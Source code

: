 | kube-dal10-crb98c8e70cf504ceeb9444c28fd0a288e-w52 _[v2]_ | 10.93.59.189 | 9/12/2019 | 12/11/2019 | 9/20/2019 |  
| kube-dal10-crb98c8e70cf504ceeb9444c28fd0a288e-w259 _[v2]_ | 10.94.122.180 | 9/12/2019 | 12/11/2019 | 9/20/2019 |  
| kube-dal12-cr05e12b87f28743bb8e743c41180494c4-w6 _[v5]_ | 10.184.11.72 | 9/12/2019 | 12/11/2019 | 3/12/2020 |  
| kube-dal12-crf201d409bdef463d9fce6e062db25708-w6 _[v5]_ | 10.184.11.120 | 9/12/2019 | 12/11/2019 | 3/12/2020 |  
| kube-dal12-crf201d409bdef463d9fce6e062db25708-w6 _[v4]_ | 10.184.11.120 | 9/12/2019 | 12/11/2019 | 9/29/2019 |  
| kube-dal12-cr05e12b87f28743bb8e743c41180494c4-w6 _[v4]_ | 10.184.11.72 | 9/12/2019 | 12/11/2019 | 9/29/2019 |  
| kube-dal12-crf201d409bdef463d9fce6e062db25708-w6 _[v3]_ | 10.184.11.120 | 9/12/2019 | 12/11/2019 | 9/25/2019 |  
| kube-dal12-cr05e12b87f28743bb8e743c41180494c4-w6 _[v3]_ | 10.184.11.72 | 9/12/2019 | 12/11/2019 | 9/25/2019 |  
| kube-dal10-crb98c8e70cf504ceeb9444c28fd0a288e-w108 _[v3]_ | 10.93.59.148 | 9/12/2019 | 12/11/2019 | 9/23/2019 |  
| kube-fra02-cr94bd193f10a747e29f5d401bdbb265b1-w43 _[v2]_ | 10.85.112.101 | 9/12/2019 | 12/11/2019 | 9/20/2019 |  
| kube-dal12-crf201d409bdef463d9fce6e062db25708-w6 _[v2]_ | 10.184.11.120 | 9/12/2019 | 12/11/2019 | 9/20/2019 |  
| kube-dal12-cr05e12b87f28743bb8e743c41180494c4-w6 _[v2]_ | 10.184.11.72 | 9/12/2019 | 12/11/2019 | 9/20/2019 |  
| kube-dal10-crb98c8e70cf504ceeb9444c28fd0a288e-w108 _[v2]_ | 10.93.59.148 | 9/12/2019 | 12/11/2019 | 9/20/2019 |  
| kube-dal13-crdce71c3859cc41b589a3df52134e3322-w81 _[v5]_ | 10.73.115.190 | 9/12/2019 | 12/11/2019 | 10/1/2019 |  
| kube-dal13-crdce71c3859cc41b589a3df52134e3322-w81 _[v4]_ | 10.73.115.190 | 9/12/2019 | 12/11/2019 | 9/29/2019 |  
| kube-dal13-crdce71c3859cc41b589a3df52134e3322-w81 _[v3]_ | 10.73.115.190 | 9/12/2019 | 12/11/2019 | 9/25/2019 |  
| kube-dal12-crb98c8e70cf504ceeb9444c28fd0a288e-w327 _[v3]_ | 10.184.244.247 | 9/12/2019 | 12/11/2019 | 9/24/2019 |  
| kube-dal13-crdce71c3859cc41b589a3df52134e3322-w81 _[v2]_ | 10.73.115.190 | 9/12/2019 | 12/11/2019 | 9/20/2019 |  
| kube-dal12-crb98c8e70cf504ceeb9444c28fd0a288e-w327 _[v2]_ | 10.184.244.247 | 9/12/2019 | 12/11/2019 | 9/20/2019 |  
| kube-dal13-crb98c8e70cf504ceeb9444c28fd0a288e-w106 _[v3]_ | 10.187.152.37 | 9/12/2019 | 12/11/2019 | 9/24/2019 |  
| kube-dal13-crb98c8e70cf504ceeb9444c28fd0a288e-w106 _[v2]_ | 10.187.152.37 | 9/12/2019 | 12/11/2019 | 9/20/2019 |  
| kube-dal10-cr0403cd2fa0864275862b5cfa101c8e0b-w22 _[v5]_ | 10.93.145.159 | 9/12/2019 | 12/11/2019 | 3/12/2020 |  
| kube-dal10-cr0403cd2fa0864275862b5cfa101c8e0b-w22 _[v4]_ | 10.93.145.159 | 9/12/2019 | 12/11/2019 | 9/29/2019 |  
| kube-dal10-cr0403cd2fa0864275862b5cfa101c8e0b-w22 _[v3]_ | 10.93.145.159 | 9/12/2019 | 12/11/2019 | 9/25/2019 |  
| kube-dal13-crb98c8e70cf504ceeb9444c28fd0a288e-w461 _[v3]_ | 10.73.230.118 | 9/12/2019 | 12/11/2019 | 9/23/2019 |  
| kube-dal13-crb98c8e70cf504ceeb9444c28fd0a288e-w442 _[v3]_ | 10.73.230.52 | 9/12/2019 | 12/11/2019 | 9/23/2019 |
◆ ◆ ◆
▶ **WHAT TO WORK ON**:
Copy exactly the stretch of data above from the line with "10.184.11.120 | 9/12/2019 | 12/11/2019 | 9/25/2019 |" through the line with "10.184.11.72 | 9/12/2019 | 12/11/2019 | 9/25/2019 |", and omit all other lines.

▶ **TASK SOLUTION**:
| kube-dal12-crf201d409bdef463d9fce6e062db25708-w6 _[v3]_ | 10.184.11.120 | 9/12/2019 | 12/11/2019 | 9/25/2019 |  
| kube-dal12-cr05e12b87f28743bb8e743c41180494c4-w6 _[v3]_ | 10.184.11.72 | 9/12/2019 | 12/11/2019 | 9/25/2019 |  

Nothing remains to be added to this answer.